Log in
Log in

or
Create an account

or

Cool Method of recording ambient guitar plus a weird studio experience

  • 2 replies
  • 3 participants
  • 6,596 views
  • 0 follower
Topic Cool Method of recording ambient guitar plus a weird studio experience
My friend approached me with a song that he invisioned with clean, heavily delayed, slightly reverbed guitar tracks. If you've ever head "Minus the Bear", thats the stuff. I recently was given a home-made amp that's very small and funky. I also was walking in downtown Annapolis (hometown) and found one of those plastic revolving tower sunglasses cases sitting out for the trash. I couldn't let all that plexiglass go to waste, so I loaded it into the back of my car.

So when we were recording, I decided to take the cabinet and set it sideways on the ground (it has doors on both sides). I took the small amp and put it right next to the open cabinet door, creating a cave like encousure. Then i opened the other side of the cabinet and propped the door at a 45 degree angle, creating a natural reverb. Then I moved the entire setup on to carpet to muffle any rattles. I took a Sure C03 condenser, set it to cardiod (i tried omni- too clanky, then figure 8-which was too spaced). Its a normal cardiod design, and i pointed it at about a 45 degree angle to the amp's speaker to encompass some of the outside noises. Oh yeah, the open end was close to a wall too.
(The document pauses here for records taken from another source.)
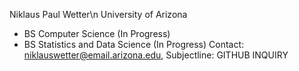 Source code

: Niklaus Paul Wetter\n
University of Arizona
  - BS Computer Science (In Progress)
  - BS Statistics and Data Science (In Progress)
Contact: niklauswetter@email.arizona.edu, Subjectline: GITHUB INQUIRY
After some more experimentation, we let it rip, using a musicman guitar, and a pod xt as a preamp.

The results were stunning. The sound is so full and round that i need to eq it to stop the speakers from rattling off of their stands. The frequency range that it captured was amazing. I have never heard guitar with that much bottom end. It also gave just the right amount of ambiance to the mix.
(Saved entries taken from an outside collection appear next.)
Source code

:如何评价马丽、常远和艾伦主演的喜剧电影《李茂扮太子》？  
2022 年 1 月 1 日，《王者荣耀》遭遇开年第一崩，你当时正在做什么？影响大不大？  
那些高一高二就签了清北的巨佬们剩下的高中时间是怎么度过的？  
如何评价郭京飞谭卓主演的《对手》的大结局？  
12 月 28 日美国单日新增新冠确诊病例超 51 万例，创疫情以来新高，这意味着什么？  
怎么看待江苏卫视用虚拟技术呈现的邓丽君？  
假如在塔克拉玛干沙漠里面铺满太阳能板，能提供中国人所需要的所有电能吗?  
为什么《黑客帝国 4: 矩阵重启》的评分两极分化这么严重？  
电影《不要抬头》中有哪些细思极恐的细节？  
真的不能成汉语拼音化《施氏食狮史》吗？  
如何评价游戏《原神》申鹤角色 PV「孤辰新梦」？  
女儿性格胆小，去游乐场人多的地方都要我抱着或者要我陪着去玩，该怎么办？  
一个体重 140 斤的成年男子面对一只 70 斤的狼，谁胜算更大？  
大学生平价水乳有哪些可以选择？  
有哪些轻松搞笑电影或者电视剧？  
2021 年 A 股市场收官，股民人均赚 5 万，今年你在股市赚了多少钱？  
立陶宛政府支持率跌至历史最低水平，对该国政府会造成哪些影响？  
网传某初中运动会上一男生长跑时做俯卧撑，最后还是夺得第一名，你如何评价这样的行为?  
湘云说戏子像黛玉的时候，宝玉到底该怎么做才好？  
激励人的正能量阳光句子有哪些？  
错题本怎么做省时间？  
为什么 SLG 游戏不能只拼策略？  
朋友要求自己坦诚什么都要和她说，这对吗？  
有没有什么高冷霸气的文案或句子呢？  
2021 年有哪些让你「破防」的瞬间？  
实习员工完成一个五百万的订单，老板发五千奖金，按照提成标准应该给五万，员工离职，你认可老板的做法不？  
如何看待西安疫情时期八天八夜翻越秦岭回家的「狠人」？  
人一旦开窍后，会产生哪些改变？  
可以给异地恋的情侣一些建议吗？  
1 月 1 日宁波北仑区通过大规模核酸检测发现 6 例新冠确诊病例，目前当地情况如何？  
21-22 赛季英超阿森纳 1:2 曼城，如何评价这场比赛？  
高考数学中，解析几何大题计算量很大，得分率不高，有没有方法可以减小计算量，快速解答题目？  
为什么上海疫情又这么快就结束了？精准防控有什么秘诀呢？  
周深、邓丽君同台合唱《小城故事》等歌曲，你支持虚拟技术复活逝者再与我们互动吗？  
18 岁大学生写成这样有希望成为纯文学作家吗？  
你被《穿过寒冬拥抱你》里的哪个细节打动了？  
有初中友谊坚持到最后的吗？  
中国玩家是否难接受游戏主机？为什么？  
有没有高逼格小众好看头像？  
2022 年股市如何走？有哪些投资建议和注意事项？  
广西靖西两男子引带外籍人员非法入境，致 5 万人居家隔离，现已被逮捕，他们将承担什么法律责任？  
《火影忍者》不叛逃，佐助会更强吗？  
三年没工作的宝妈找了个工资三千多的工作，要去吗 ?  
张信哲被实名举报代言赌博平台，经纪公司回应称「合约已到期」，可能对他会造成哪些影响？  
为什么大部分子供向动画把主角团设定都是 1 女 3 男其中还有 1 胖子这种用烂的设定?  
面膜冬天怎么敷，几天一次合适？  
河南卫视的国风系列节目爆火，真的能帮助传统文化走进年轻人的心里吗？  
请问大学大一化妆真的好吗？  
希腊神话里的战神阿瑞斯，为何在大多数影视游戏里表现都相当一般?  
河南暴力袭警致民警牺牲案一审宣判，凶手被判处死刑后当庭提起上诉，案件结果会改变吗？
after a bit, some freaky stuff started happening. Something must have been acting up inside the homemade amp, because after a while of recording, it started to put out voices! We had the lights off in the room when suddenly a stern voice speaks up through the amp, proclaiming the works of Jesus!
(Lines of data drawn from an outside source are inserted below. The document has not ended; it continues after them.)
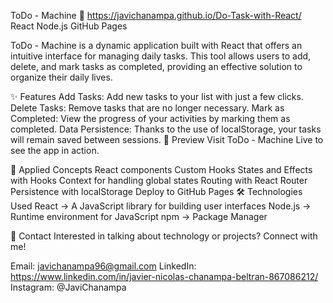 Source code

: ToDo - Machine 📝 https://javichanampa.github.io/Do-Task-with-React/
React Node.js GitHub Pages

ToDo - Machine is a dynamic application built with React that offers an intuitive interface for managing daily tasks. This tool allows users to add, delete, and mark tasks as completed, providing an effective solution to organize their daily lives.

✨ Features
Add Tasks: Add new tasks to your list with just a few clicks.
Delete Tasks: Remove tasks that are no longer necessary.
Mark as Completed: View the progress of your activities by marking them as completed.
Data Persistence: Thanks to the use of localStorage, your tasks will remain saved between sessions.
👀 Preview
Visit ToDo - Machine Live to see the app in action.

📖 Applied Concepts
React components
Custom Hooks
States and Effects with Hooks
Context for handling global states
Routing with React Router
Persistence with localStorage
Deploy to GitHub Pages
🛠️ Technologies Used
React -> A JavaScript library for building user interfaces
Node.js -> Runtime environment for JavaScript
npm -> Package Manager

👥 Contact
Interested in talking about technology or projects? Connect with me!

Email: javichanampa96@gmail.com
LinkedIn: https://www.linkedin.com/in/javier-nicolas-chanampa-beltran-867086212/
Instagram: @JaviChanampa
we soon figured out that it was somehow using the guitar as an anntenna to pick up a christian revalation radio channel. So for the rest of the day, different scripture quotes popped into the recordings, in a scratcy AM radio kind of way.

it really ended up giving it a great feel/vibe.

so thats what i get for experimenting recording guitar. overall, a very rewarding experience.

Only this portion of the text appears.